The popularity of manga in Japan is astounding. In 2004, a staggering 1,384.2 million manga publications were sold, for a total of ¥504.7 billion. With such homegrown popularity, it was only a matter of time before manga rocked the outside world. Sure enough, sales of manga in the U.S. have exploded from $5 million to $300 million, with sales tripling from 2004 to 2005.
Levy and TOKYOPOP have been making moves to capitalize on this explosion in popularity. Most of TOKYOPOP’s product lineup has been in book form, until now. Though the company sells hundreds of different titles in the U.S., the U.K., Germany and more, they have no titles in Japan, where TOKYOPOP mainly works with artists and publishers. “Books are what has built the company but we are now taking TOKYOPOP in some very exciting directions,” Levy said. “Our business focuses not just on the core product but ancillary products such as Cine-Manga, DVD, and turning our manga into film. In the U.S. we have built a brand name that is very well recognized especially among young people. The appetite of American teenage girls for this expanding media is a key driver of growth.”
The Real Deal — Authentic Manga
Levy explained how “Authentic Manga,” a concept rolled out in 2002, was instrumental in helping TOKYOPOP shift gears to the next level. As a niche market, manga sections in bookshops were quite inconsistent. “In the stores, there was a tiny little section we were able to convince retailers to create (for TOKYOPOP publications). But between TOKYOPOP and other publishers, the manga books sizes and prices were all different and that always bothered me,” explains Levy, recalling the early years. Noting how Playstation and Nintendo have standardized their product branding, Levy came to the conclusion that consistency was also required in the manga business. “So we came up with Authentic Manga,” he explains, referring to a consistency in branding that has proved very successful. “We made one price-point, created in-store displays that were very brand-oriented, and… it worked.”
Where’s the Talent?
Manga is nothing new, generations have grown up on manga, and there is no shortage of artists dying to be published. Capitalizing on this need, Levy started The Rising Stars of Manga competition for aspiring manga artists. “We have now just finished our sixth competition and are finding potential artists from all over the world,” says Levy, who has also used the competition to scout out new talent. If their work is good enough, entrants often find themselves with a contract.

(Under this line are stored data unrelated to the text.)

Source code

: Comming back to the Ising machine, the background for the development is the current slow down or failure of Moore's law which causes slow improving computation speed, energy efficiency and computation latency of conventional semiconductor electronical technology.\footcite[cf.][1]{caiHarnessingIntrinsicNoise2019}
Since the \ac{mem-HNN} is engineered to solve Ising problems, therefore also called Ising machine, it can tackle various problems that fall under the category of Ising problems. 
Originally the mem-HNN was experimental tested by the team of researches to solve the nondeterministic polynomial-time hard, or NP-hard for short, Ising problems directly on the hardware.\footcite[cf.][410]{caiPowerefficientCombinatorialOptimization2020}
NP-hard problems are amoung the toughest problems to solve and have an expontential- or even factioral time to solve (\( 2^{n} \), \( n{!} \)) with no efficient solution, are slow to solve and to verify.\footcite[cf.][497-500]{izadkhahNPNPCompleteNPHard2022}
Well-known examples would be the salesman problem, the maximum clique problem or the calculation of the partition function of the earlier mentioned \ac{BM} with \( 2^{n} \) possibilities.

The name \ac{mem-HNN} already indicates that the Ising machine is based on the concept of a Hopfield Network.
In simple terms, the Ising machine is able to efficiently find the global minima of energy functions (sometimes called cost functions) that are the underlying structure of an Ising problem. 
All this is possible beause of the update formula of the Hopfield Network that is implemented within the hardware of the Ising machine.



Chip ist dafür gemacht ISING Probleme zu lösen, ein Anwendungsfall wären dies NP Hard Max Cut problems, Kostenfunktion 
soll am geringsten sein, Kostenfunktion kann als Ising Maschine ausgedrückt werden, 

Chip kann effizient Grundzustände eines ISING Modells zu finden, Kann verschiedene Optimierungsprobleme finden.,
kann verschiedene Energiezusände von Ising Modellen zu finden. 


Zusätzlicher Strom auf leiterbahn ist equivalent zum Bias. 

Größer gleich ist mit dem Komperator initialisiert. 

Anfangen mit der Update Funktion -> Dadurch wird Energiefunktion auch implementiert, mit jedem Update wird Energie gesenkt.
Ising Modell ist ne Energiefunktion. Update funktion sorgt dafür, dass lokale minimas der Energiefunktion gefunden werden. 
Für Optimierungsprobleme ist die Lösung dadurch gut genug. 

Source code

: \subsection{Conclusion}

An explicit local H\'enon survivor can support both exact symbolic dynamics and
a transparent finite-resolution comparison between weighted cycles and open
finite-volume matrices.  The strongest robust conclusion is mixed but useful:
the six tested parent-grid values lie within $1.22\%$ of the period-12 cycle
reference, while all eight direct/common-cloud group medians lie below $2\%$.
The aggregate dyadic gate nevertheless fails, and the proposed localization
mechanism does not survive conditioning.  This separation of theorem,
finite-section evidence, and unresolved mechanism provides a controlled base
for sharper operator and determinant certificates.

North American Market’s Got Kick
Ever the innovator, TOKYOPOP has many projects in the pipeline. Levy described one of the recently launched key company ventures — using the internet and other digital formats to not only promote manga but also to serialize it (35-40 titles free online to members). “I think we are going to see digital based technology expand this art form even further than anyone has ever dreamed of so far,” he says.
Levy said another big upcoming push for TOKYOPOP is the States-side mobile business. “In Japan, it has already started, and in the States, 3G networks are being installed throughout the country. People are (finally) starting to realize they can use their phones for more than just talking,” says Levy.
Ultimately, Levy hopes manga will infiltrate Western consciousness completely. “We want the word to come into popular usage in a similar way to how ‘sushi’ has. We really want to turn it into a lifestyle — where it affects fashion and attitude; it’s a global thing, it is beyond just the entertainment content itself.”